=== What you need to do ===
Of all the lines below, output only those starting at the one with "- **Pets**: Animals" and ending at the one with "- **Spring (March-May)**: Ideal", both ends included, exactly as written.

(Excerpts from a dataset)
::::

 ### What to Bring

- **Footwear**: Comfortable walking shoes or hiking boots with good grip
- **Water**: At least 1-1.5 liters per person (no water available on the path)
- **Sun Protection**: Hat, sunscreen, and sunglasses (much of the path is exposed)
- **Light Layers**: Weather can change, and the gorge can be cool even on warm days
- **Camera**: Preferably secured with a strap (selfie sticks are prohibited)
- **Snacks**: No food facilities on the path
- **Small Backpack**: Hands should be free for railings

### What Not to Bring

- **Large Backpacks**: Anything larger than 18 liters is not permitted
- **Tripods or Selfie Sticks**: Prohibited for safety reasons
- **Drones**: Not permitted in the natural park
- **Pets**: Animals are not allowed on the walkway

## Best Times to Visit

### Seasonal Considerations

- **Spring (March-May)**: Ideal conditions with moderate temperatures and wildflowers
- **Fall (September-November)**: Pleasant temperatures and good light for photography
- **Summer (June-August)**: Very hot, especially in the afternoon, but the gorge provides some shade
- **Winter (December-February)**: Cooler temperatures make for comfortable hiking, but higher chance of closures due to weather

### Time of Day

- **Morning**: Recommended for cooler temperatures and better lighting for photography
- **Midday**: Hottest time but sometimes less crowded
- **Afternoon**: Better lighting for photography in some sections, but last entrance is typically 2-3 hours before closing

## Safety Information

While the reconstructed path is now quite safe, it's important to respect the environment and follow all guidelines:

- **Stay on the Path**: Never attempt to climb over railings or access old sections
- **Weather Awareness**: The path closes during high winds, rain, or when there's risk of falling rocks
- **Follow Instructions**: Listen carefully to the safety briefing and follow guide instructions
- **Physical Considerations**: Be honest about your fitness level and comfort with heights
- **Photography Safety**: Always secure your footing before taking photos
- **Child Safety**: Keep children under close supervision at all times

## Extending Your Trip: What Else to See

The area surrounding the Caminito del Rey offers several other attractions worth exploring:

::::

=== Task result ===
- **Pets**: Animals are not allowed on the walkway

## Best Times to Visit

### Seasonal Considerations

- **Spring (March-May)**: Ideal conditions with moderate temperatures and wildflowers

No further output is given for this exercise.